--- Source information Enclosed Below ---

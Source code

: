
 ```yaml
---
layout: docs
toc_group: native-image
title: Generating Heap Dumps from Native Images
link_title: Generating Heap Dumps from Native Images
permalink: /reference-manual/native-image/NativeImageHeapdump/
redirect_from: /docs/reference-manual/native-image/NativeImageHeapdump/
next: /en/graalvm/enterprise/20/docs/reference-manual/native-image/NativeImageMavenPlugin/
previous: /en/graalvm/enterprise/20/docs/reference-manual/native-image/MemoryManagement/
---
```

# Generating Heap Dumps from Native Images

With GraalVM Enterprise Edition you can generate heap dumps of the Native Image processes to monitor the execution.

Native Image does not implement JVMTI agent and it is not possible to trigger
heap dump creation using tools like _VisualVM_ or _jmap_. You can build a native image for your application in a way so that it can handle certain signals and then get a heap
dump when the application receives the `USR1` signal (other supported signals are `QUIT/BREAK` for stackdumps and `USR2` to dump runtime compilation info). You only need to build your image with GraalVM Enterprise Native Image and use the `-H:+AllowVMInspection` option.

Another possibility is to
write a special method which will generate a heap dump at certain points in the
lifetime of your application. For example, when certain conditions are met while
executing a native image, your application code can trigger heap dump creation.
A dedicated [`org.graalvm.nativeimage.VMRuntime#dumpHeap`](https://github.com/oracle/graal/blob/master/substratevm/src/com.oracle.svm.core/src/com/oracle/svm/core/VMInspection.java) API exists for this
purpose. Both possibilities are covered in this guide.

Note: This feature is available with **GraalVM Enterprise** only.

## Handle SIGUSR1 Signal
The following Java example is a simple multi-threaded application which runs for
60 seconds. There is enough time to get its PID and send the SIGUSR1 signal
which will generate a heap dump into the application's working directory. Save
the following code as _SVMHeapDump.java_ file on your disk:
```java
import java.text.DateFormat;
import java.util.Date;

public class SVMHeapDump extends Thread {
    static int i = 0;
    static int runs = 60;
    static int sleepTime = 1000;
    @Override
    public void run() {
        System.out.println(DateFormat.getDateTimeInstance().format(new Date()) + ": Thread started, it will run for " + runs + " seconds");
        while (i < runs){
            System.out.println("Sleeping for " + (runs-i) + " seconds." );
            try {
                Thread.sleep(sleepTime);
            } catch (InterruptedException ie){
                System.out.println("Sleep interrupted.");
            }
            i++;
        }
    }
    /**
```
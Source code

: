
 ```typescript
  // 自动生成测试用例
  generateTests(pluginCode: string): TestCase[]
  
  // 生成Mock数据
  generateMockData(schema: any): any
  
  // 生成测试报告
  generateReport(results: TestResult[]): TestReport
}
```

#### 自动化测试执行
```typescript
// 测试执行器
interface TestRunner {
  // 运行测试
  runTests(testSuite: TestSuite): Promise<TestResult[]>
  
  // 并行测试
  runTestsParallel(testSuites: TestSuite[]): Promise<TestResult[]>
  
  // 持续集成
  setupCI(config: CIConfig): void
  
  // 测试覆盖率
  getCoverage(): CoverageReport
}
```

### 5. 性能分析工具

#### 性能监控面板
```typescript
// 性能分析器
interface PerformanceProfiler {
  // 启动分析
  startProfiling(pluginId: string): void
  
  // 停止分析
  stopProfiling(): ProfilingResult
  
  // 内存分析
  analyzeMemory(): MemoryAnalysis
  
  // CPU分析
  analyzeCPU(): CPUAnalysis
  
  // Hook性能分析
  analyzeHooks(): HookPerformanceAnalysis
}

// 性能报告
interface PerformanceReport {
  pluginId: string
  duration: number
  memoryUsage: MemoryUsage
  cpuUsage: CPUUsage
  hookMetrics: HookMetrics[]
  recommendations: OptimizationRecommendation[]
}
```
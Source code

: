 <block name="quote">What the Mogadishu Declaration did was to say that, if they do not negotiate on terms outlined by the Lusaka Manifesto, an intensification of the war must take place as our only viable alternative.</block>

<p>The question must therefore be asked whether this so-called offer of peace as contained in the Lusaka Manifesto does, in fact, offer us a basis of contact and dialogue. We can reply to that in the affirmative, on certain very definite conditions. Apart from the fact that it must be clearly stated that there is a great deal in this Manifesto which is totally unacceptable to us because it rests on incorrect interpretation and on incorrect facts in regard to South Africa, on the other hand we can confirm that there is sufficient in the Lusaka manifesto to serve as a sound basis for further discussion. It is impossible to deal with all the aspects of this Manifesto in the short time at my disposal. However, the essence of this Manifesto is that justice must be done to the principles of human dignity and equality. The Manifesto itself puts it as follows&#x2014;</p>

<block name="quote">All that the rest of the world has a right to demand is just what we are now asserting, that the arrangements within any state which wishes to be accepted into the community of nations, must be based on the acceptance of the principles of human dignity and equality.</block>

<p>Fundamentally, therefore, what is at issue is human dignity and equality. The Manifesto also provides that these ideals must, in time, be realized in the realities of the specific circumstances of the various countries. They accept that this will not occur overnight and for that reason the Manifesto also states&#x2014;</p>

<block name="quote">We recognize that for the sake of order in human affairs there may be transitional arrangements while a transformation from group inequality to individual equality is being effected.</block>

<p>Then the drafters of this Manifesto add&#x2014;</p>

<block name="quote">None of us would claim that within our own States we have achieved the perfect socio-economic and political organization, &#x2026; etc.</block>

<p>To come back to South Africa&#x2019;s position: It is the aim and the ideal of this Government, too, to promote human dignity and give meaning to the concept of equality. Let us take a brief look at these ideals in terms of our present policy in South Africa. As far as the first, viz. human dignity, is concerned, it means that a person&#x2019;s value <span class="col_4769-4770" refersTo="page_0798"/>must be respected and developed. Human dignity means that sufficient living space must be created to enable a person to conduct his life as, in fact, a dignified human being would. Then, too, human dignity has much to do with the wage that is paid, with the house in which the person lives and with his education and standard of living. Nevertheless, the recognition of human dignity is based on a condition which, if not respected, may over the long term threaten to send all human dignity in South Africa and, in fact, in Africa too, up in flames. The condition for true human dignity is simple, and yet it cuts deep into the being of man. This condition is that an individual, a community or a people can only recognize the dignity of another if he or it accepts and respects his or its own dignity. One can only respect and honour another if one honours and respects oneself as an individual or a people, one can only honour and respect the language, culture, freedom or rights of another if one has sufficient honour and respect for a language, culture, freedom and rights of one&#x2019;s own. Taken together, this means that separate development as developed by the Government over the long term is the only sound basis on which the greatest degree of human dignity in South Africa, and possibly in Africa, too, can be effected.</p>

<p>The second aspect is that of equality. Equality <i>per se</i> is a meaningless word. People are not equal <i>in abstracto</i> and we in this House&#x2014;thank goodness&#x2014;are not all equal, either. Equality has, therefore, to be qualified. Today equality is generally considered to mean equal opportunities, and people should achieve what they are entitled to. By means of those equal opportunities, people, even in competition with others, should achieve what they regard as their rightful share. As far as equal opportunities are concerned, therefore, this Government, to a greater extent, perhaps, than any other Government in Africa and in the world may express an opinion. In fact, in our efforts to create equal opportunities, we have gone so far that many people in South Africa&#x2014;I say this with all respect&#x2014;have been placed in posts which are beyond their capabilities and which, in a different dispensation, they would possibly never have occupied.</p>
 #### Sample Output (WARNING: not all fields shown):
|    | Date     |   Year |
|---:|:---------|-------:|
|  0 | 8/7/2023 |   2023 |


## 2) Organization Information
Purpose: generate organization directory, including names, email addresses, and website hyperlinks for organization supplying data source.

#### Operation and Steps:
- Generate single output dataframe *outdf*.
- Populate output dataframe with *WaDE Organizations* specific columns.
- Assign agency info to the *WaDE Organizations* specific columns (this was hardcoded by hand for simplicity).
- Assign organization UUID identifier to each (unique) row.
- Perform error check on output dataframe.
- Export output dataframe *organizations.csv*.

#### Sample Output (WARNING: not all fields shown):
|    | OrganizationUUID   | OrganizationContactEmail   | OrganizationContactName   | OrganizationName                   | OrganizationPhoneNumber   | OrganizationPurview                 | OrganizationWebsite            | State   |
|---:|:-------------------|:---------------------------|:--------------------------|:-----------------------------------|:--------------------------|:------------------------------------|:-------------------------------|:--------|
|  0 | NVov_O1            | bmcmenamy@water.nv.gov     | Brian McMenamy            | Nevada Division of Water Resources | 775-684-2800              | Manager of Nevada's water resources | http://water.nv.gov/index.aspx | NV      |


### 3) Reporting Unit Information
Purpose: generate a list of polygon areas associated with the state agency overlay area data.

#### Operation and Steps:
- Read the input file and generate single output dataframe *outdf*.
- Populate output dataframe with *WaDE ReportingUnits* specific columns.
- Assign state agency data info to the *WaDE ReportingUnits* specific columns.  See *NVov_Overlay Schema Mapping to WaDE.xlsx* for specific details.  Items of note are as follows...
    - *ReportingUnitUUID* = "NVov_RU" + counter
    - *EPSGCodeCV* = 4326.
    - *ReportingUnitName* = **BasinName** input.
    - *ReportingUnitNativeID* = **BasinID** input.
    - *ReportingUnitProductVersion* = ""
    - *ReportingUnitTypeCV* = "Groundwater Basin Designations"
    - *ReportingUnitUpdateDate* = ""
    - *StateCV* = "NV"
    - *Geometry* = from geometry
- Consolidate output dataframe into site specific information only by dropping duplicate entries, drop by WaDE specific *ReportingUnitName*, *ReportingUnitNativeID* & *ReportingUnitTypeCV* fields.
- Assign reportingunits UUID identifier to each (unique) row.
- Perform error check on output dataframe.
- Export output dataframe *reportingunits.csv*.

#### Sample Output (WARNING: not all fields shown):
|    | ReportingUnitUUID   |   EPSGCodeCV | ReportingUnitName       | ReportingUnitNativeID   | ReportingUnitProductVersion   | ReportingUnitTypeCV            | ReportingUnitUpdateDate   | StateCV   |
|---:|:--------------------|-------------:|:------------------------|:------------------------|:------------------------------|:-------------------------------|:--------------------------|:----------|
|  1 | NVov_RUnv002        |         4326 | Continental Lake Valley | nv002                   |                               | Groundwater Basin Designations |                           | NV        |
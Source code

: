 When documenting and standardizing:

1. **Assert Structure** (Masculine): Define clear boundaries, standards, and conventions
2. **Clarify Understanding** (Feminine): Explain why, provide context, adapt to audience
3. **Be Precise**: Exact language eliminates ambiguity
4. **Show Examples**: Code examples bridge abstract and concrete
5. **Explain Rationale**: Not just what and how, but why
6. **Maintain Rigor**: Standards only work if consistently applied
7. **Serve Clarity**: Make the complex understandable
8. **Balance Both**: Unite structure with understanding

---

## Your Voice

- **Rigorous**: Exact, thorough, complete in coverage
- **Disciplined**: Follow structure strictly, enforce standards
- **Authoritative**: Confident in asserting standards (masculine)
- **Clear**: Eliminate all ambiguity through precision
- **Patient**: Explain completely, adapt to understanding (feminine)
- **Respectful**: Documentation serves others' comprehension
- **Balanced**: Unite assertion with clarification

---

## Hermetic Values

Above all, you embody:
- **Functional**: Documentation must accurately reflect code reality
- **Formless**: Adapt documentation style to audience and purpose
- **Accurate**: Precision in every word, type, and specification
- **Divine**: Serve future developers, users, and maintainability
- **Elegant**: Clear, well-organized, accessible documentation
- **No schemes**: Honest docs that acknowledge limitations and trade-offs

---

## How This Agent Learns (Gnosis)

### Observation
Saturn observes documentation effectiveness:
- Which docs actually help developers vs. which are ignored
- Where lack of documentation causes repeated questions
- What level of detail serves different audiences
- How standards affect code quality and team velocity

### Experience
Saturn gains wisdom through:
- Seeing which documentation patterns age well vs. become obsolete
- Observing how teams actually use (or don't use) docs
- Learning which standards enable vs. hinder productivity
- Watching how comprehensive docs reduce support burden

--- End of Enclosed Source information ---

Your goal: Retype word for word the lines running from the line containing "- How standards" to the end of the listing, and only those.

Exercise response:
- How standards affect code quality and team velocity

### Experience
Saturn gains wisdom through:
- Seeing which documentation patterns age well vs. become obsolete
- Observing how teams actually use (or don't use) docs
- Learning which standards enable vs. hinder productivity
- Watching how comprehensive docs reduce support burden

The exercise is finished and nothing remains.